We found Action logs to be a much bigger threat now that many folks have learned not to embed secrets directly into the code and to use secret managers instead. But even then, the secrets retrieved in a step can be printed in plaintext if someone, for example, runs that step debug mode.
Issues can also accidentally leak secrets via for example, third-party code builders that print their output in an issue.
GitHub PM here. Right now we scan code, commit metadata, issues, and issue comments. We're expanding to other content types over time, with support for pull request bodies and comments coming in early 2023. Actions logs are on our list too, but will take a little longer.
(It's worth noting that any secrets in your Actions secret store will already be redacted in any Actions logs, so those won't leak there.)
Searching for creds can be tricky if they can't be readily distinguished from other text.
Can anyone think of a problem with generating customer API keys that have a known prefix that makes them more detectable?
For example, a key like "FooSecret.ZTNiMGM0NDI5OGZjMWMxNDlhZmJmNGM4OTk2ZmI5". I wouldn't think that'd open up any new attacks, but I'm no expert on the matter.
GitHub PM here. We switched our own token format to something similar to the above in April of last year and have been encouraging other service providers to do the same.
The big benefit of highly identifiable tokens is not just that we can alert on them, but that we can scan for them at pre-receive time and prevent them from leaking (by rejecting the push). We already have that functionality as part of GitHub Advanced Security, and are planning to make it available (for free) on public repos in 2023.
I argued for something like that previously on HN, like adding a domain prefix 'myservice.com_secretkeyhere'. This would allow automatic discovery of the reporting/revocation endpoint from the key. Then someone pointed out that you could just use an actual URL as your secret key and have that be the URL you visit to revoke it, and I think that is genius.
Next service I make that has API keys, I will make them look like `https://secret.myservice.org/ZTNiMGM0NDI5OGZjMWM`. POSTing to that URL revokes the key, a GET shows a form explaining what it is and a button to revoke the key.
One issue is that some email services mangle URLs specifically, and that would be bad for keys.
Another approach is to identify likely ones based on the entropy of the strings. I used a tool that did precisely this once and found some, but can't find it anymore.
We use this at our company. Wildly successful at finding tokens for most of the usual suspects. If they are including secret blocking - it will prevent someone from doing the dumb as well.
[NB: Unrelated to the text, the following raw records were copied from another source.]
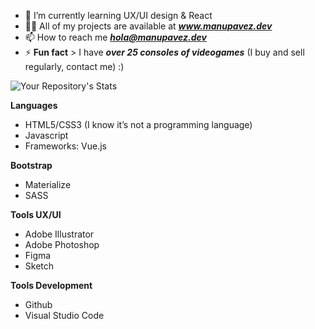 - 🌱 I’m currently learning UX/UI design & React
- 👨‍💻 All of my projects are available at ***www.manupavez.dev***
- 📫 How to reach me ***hola@manupavez.dev***
- ⚡ **Fun fact** > I have ***over 25 consoles of videogames*** (I buy and sell regularly, contact me) :)

![Your Repository's Stats](https://github-readme-stats.vercel.app/api?username=manupavez&show_icons=true)

**Languages**
- HTML5/CSS3 (I know it’s not a programming language)
- Javascript
- Frameworks: Vue.js

**Bootstrap**
- Materialize
- SASS

**Tools UX/UI**
- Adobe Illustrator
- Adobe Photoshop
- Figma
- Sketch

**Tools Development**

- Github
- Visual Studio Code
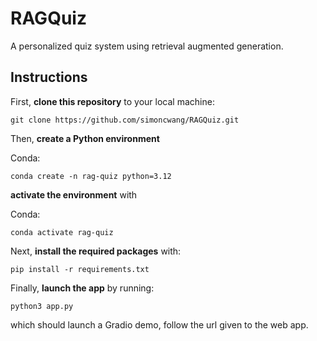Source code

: # RAGQuiz
A personalized quiz system using retrieval augmented generation.

## Instructions

First, **clone this repository** to your local machine:

    git clone https://github.com/simoncwang/RAGQuiz.git

Then, **create a Python environment**

Conda:

    conda create -n rag-quiz python=3.12

**activate the environment** with

Conda:

    conda activate rag-quiz

Next, **install the required packages** with:

    pip install -r requirements.txt

Finally, **launch the app** by running:

    python3 app.py

which should launch a Gradio demo, follow the url given to the web app.
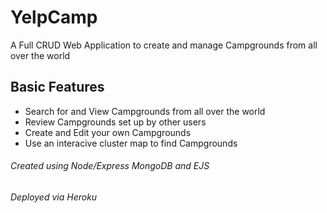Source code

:# YelpCamp
A Full CRUD Web Application to create and manage Campgrounds from all over the world

## Basic Features
- Search for and View Campgrounds from all over the world
- Review Campgrounds set up by other users
- Create and Edit your own Campgrounds
- Use an interacive cluster map to find Campgrounds

###### Created using Node/Express MongoDB and EJS
###### Deployed via Heroku

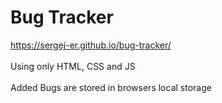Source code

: # Bug Tracker 
https://sergej-er.github.io/bug-tracker/
</br></br>
Using only HTML, CSS and JS 
</br></br>
Added Bugs are stored in browsers local storage
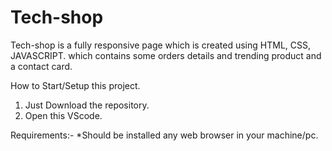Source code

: # Tech-shop
Tech-shop is a fully responsive page which is created using HTML, CSS, JAVASCRIPT. which contains some orders details and trending product and a contact card.

How to Start/Setup this project.
1. Just Download the repository.
2. Open this VScode.

Requirements:- 
  *Should be installed any web browser in your machine/pc.

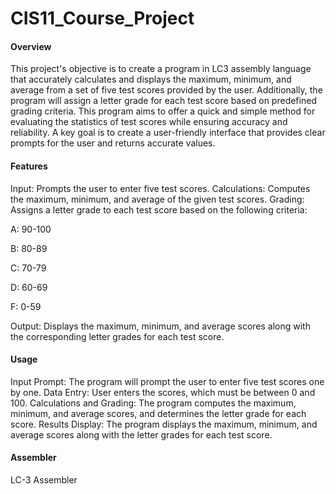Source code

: # CIS11_Course_Project
#### Overview
This project's objective is to create a program in LC3 assembly language that accurately calculates and displays the maximum, minimum, and average from a set of five test scores provided by the user. Additionally, the program will assign a letter grade for each test score based on predefined grading criteria. This program aims to offer a quick and simple method for evaluating the statistics of test scores while ensuring accuracy and reliability. A key goal is to create a user-friendly interface that provides clear prompts for the user and returns accurate values.

#### Features
Input: Prompts the user to enter five test scores.
Calculations: Computes the maximum, minimum, and average of the given test scores.
Grading: Assigns a letter grade to each test score based on the following criteria:

A: 90-100

B: 80-89

C: 70-79

D: 60-69

F: 0-59

Output: Displays the maximum, minimum, and average scores along with the corresponding letter grades for each test score.
#### Usage
Input Prompt: The program will prompt the user to enter five test scores one by one.
Data Entry: User enters the scores, which must be between 0 and 100.
Calculations and Grading: The program computes the maximum, minimum, and average scores, and determines the letter grade for each score.
Results Display: The program displays the maximum, minimum, and average scores along with the letter grades for each test score.
#### Assembler
LC-3 Assembler

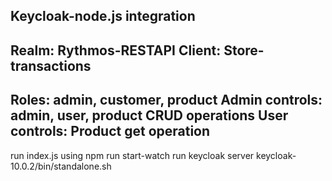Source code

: Keycloak-node.js integration 
----------------------------
Realm: Rythmos-RESTAPI
Client: Store-transactions
----------------------------
Roles: admin, customer, product 
Admin controls: admin, user, product CRUD operations
User controls: Product get operation
----------------------------
run index.js using npm run start-watch
run keycloak server keycloak-10.0.2/bin/standalone.sh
One question/behavior - if the secret scanner found something and folks resolved it -> secret blocking is enabled -> and a developer does the dumb again, should it block the PR with the new secret? Wondering if we might have something misconfigured as I have seen new secrets get added after we enabled blocking.
Hello! I am an engineer on the Secret Scanning team, thanks for the kind words!
- "push protection" (as we call it) isn't available for free, and isn't part of this rollout.
- For folks who do pay, the flow may be: a developer tries to push, they bypass the secret, are now able to push. From there, an alert is created which they can resolve (maybe it is "used in tests").
- If the _same_ secret is pushed again, we won't block that push. We also won't create a new alert; however, a new location may be recorded within the resolved alert (if you click into it).
If you're seeing push _not_ get blocked, what's most likely is that we just don't support that specific token as part of push protection (we have some much-needed improvements to do to the docs to make this more clear). Since push protection sits in front of the developer, we try not to annoy them with high-false positive tokens. There are a few other possibilities though, so hard to say.
Don't let the perfect be the enemy of the good - this will start out in a limited detection of course, but can easily be improved with other hashes and scanning over time.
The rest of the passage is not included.